(Data for review begins)

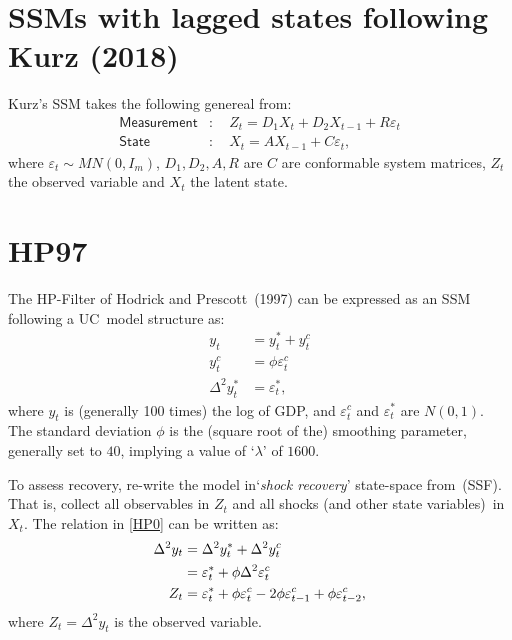 \documentclass[a4paper,12pt]{article}
\newcommand{\bsq}{\begin{subequations}}\newcommand{\esq}{\end{subequations}}
\begin{document}
\section{SSMs with lagged states following Kurz (2018)\ }

Kurz's SSM takes the following genereal from:\bsq\label{SSM}%
\begin{align}
\mathsf{Measurement}& :\quad Z_{t}=D_{1}X_{t}+D_{2}X_{t-1}+R\varepsilon _{t}
\label{ssm1} \\
\mathsf{State}& :\quad X_{t}=AX_{t-1}+C\varepsilon _{t},  \label{ssm2}
\end{align}%
\esq where $\varepsilon _{t}\sim MN(0,I_{m})$, $D_{1},D_{2},A,R$ are $C$ are
conformable system matrices, $Z_{t}$ the observed variable and $X_{t}$ the
latent state.

\section{HP97}

The HP-Filter of Hodrick and Prescott\ (1997) can be expressed as an SSM
following a UC\ model structure as:\bsq\label{HP0}%
\begin{align}
y_{t}& =y_{t}^{\ast }+y_{t}^{c}  \label{HP0a} \\
y_{t}^{c}& =\phi \varepsilon _{t}^{c}  \label{HP0b} \\
\Delta ^{2}y_{t}^{\ast }& =\varepsilon _{t}^{\ast },  \label{HP0c}
\end{align}%
\esq where $y_{t}$ is (generally 100 times) the log of GDP, and $\varepsilon
_{t}^{c}$ and $\varepsilon _{t}^{\ast }$ are $N(0,1)$. The standard
deviation $\phi $ is the (square root of the) smoothing parameter, generally
set to $40$, implying a value of `$\lambda $' of $1600$.

To assess recovery, re-write the model in`\emph{shock recovery}' state-space
from\ (SSF). That is, collect all observables in $Z_{t}$ and all shocks (and
other state variables)\ in $X_{t}$. The relation in \ref{HP0} can be written
as:%
\begin{align}
\Delta ^{2}y_{t}& =\Delta ^{2}y_{t}^{\ast }+\Delta ^{2}y_{t}^{c}  \notag \\
& =\varepsilon _{t}^{\ast }+\phi \Delta ^{2}\varepsilon _{t}^{c}  \notag \\
Z_{t}& =\varepsilon _{t}^{\ast }+\phi \varepsilon _{t}^{c}-2\phi \varepsilon
_{t-1}^{c}+\phi \varepsilon _{t-2}^{c},  \label{Z}
\end{align}%
where $Z_{t}=\Delta ^{2}y_{t}$ is the observed variable.
\end{document}
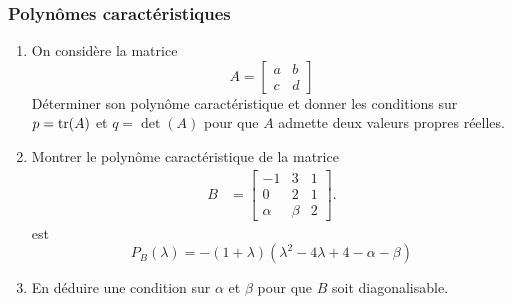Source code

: \subsubsection{Polynômes caractéristiques}

  \begin{enumerate}
  \item On considère la matrice 
  $$
  A = \left[\begin{array}{cc} a & b \\ c & d\end{array}\right]
  $$
  Déterminer son polynôme caractéristique et donner les conditions sur $p = \operatorname{tr}(A)$ et $q = \det(A)$ pour que $A$ admette deux valeurs propres réelles.
  \item Montrer le polynôme caractéristique de la matrice 
  \begin{align*}
    B & = \left[\begin{array}{rrr}
      -1 & 3 & 1 \\ 0 & 2 & 1 \\ \alpha & \beta & 2
      \end{array}\right].  
  \end{align*}
  est
  $$
  P_B(\lambda) = -(1+\lambda)(\lambda^2 - 4 \lambda + 4 - \alpha - \beta)
  $$
  \item En déduire une condition sur $\alpha$ et $\beta$ pour que $B$ soit diagonalisable.
\end{enumerate}

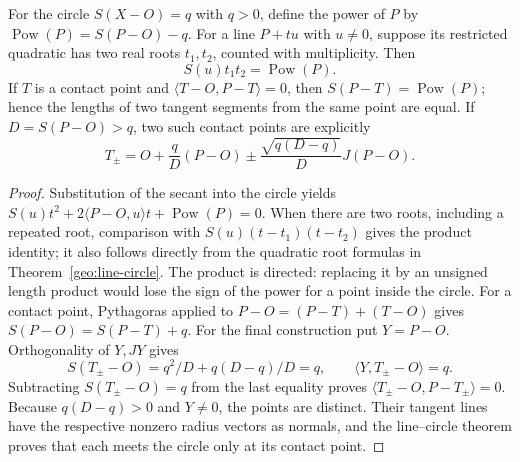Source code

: \begin{theorem}
\label{geo:power}
For the circle $S(X-O)=q$ with $q>0$, define the power of $P$ by
$\operatorname{Pow}(P)=S(P-O)-q$.
For a line $P+tu$ with $u\ne0$, suppose its restricted quadratic has two
real roots $t_1,t_2$, counted with multiplicity. Then
\[
 S(u)t_1t_2=\operatorname{Pow}(P).
\]
If $T$ is a contact point and $\langle T-O,P-T\rangle=0$, then
$S(P-T)=\operatorname{Pow}(P)$; hence the lengths of two tangent segments
from the same point are equal. If $D=S(P-O)>q$, two such contact points
are explicitly
\[
 T_\pm=O+\frac qD(P-O)
       \mathbin{\pm}\frac{\sqrt{q(D-q)}}D J(P-O).
\]
\end{theorem}
\begin{proof}
Substitution of the secant into the circle yields
$S(u)t^2+2\langle P-O,u\rangle t+\operatorname{Pow}(P)=0$.
When there are two roots, including a repeated root, comparison with
$S(u)(t-t_1)(t-t_2)$ gives the product identity; it also follows directly
from the quadratic root formulas in Theorem~\ref{geo:line-circle}.
The product is directed: replacing it by an unsigned length product would
lose the sign of the power for a point inside the circle.
For a contact point, Pythagoras applied to
$P-O=(P-T)+(T-O)$ gives $S(P-O)=S(P-T)+q$.
For the final construction put $Y=P-O$. Orthogonality of $Y,JY$ gives
\[
 S(T_\pm-O)=q^2/D+q(D-q)/D=q,
 \qquad \langle Y,T_\pm-O\rangle=q.
\]
Subtracting $S(T_\pm-O)=q$ from the last equality proves
$\langle T_\pm-O,P-T_\pm\rangle=0$.
Because $q(D-q)>0$ and $Y\ne0$, the points are distinct. Their tangent
lines have the respective nonzero radius vectors as normals, and the
line--circle theorem proves that each meets the circle only at its contact point.
\end{proof}

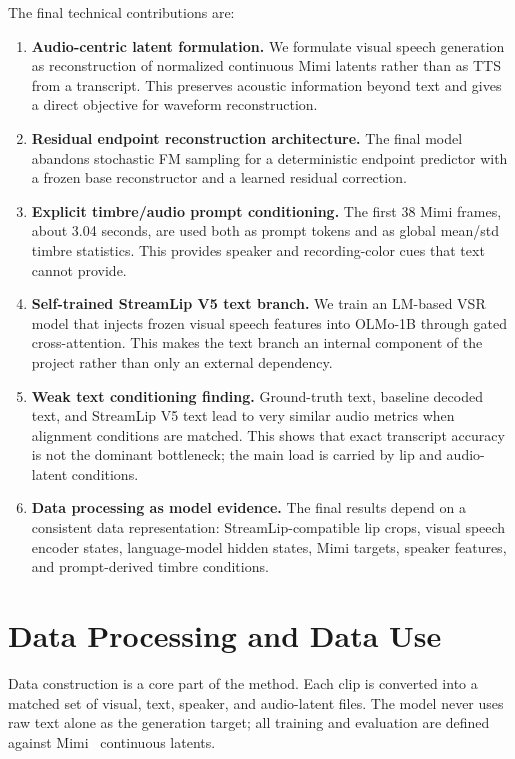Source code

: \documentclass{article}
\begin{document}
The final technical contributions are:
\begin{enumerate}
    \item \textbf{Audio-centric latent formulation.} We formulate visual speech
    generation as reconstruction of normalized continuous Mimi latents rather
    than as TTS from a transcript. This preserves acoustic information beyond
    text and gives a direct objective for waveform reconstruction.
    \item \textbf{Residual endpoint reconstruction architecture.} The final
    model abandons stochastic FM sampling for a deterministic endpoint predictor
    with a frozen base reconstructor and a learned residual correction.
    \item \textbf{Explicit timbre/audio prompt conditioning.} The first 38 Mimi
    frames, about 3.04 seconds, are used both as prompt tokens and as global
    mean/std timbre statistics. This provides speaker and recording-color cues
    that text cannot provide.
    \item \textbf{Self-trained StreamLip V5 text branch.} We train an LM-based
    VSR model that injects frozen visual speech features into OLMo-1B through
    gated cross-attention. This makes the text branch an internal component of
    the project rather than only an external dependency.
    \item \textbf{Weak text conditioning finding.} Ground-truth text,
    baseline decoded text, and StreamLip V5 text lead to very similar audio
    metrics when alignment conditions are matched. This shows that exact
    transcript accuracy is not the dominant bottleneck; the main load is carried
    by lip and audio-latent conditions.
    \item \textbf{Data processing as model evidence.} The final results depend
    on a consistent data representation: StreamLip-compatible lip crops, visual
    speech encoder states, language-model hidden states, Mimi targets, speaker
    features, and prompt-derived timbre conditions.
\end{enumerate}

\section{Data Processing and Data Use}

Data construction is a core part of the method. Each clip is converted into a
matched set of visual, text, speaker, and audio-latent files. The model never
uses raw text alone as the generation target; all training and evaluation are
defined against Mimi~\cite{defossez2024moshi} continuous latents.
\end{document}
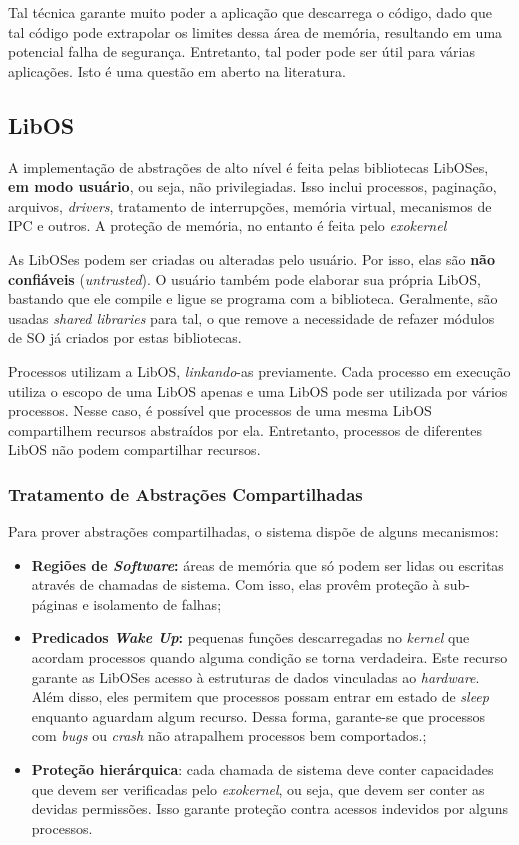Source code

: Tal técnica garante muito poder a aplicação que descarrega o código, dado que tal código pode extrapolar os limites dessa área de memória, resultando em uma potencial falha de segurança. Entretanto, tal poder pode ser útil para várias aplicações. Isto é uma questão em aberto na literatura.


\subsection{LibOS}
A implementação de abstrações de alto nível é feita pelas bibliotecas LibOSes, \textbf{em modo usuário}, ou seja, não privilegiadas. Isso inclui processos, paginação, arquivos, \textit{drivers}, tratamento de interrupções, memória virtual, mecanismos de IPC e outros. A proteção de memória, no entanto é feita pelo \textit{exokernel}

As LibOSes podem ser criadas ou alteradas pelo usuário. Por isso, elas são \textbf{não confiáveis} (\textit{untrusted}). O usuário também pode elaborar sua própria LibOS, bastando que ele compile e ligue se programa com a biblioteca. Geralmente, são usadas \textit{shared libraries} para tal, o que remove a necessidade de refazer módulos de SO já criados por estas bibliotecas.

Processos utilizam a LibOS, \textit{linkando}-as previamente. Cada processo em execução utiliza o escopo de uma LibOS apenas e uma LibOS pode ser utilizada por vários processos. Nesse caso, é possível que processos de uma mesma LibOS compartilhem recursos abstraídos por ela. Entretanto, processos de diferentes LibOS não podem compartilhar recursos.

\subsubsection{Tratamento de Abstrações Compartilhadas}
Para prover abstrações compartilhadas, o sistema dispõe de alguns mecanismos:

\begin{itemize}
  \item \textbf{Regiões de \textit{Software}:} áreas de memória que só podem ser lidas ou escritas através de chamadas de sistema. Com isso, elas provêm proteção à sub-páginas e isolamento de falhas;

  \item \textbf{Predicados \textit{Wake Up}:} pequenas funções descarregadas no \textit{kernel} que acordam processos quando alguma condição se torna verdadeira. Este recurso garante as LibOSes acesso à estruturas de dados vinculadas ao \textit{hardware}. Além disso, eles permitem que processos possam entrar em estado de \textit{sleep} enquanto aguardam algum recurso. Dessa forma, garante-se que processos com \textit{bugs} ou \textit{crash} não atrapalhem processos bem comportados.;

  \item \textbf{Proteção hierárquica}: cada chamada de sistema deve conter capacidades que devem ser verificadas pelo \textit{exokernel}, ou seja, que devem ser conter as devidas permissões. Isso garante proteção contra acessos indevidos por alguns processos.
\end{itemize}

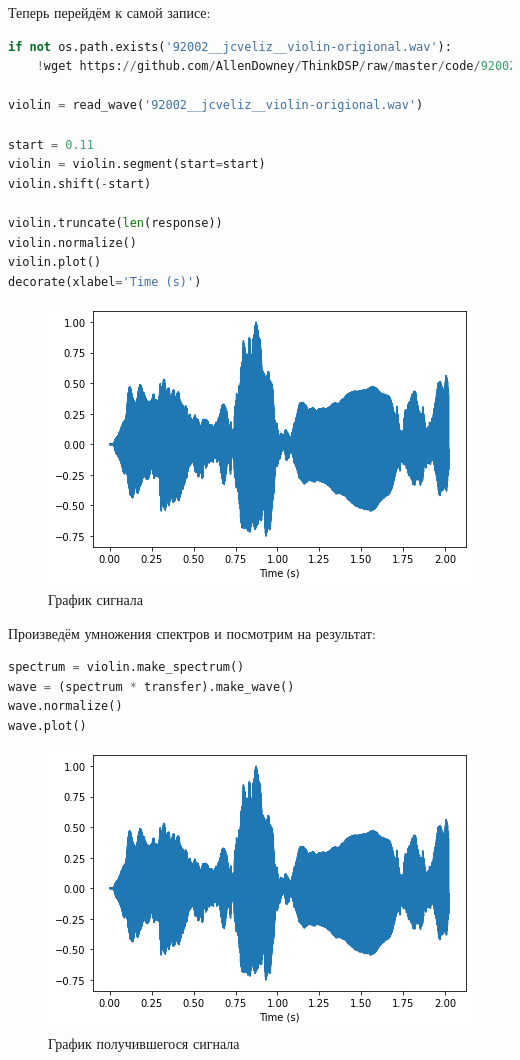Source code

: Теперь перейдём к самой записе:

\begin{lstlisting}[language=Python]
if not os.path.exists('92002__jcveliz__violin-origional.wav'):
    !wget https://github.com/AllenDowney/ThinkDSP/raw/master/code/92002__jcveliz__violin-origional.wav
    
violin = read_wave('92002__jcveliz__violin-origional.wav')

start = 0.11
violin = violin.segment(start=start)
violin.shift(-start)

violin.truncate(len(response))
violin.normalize()
violin.plot()
decorate(xlabel='Time (s)')
\end{lstlisting}
\begin{figure}[H]
	\begin{center}
		\includegraphics[scale=1]{fig/lab10/lab10_9_0.png}
		\caption{График сигнала}
	\end{center}
\end{figure}

Произведём умножения спектров и посмотрим на результат:

\begin{lstlisting}[language=Python]
spectrum = violin.make_spectrum()
wave = (spectrum * transfer).make_wave()
wave.normalize()
wave.plot()
\end{lstlisting}
\begin{figure}[H]
	\begin{center}
		\includegraphics[scale=1]{fig/lab10/lab10_9_0.png}
		\caption{График получившегося сигнала}
	\end{center}
\end{figure}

(Data for review ends)

▸ **Required work**:
Copy out the lines above exactly, beginning at the one that contains "baseline decoded text, and" and ending at the one that contains "final results depend".

▸ **Task result**:
    baseline decoded text, and StreamLip V5 text lead to very similar audio
    metrics when alignment conditions are matched. This shows that exact
    transcript accuracy is not the dominant bottleneck; the main load is carried
    by lip and audio-latent conditions.
    \item \textbf{Data processing as model evidence.} The final results depend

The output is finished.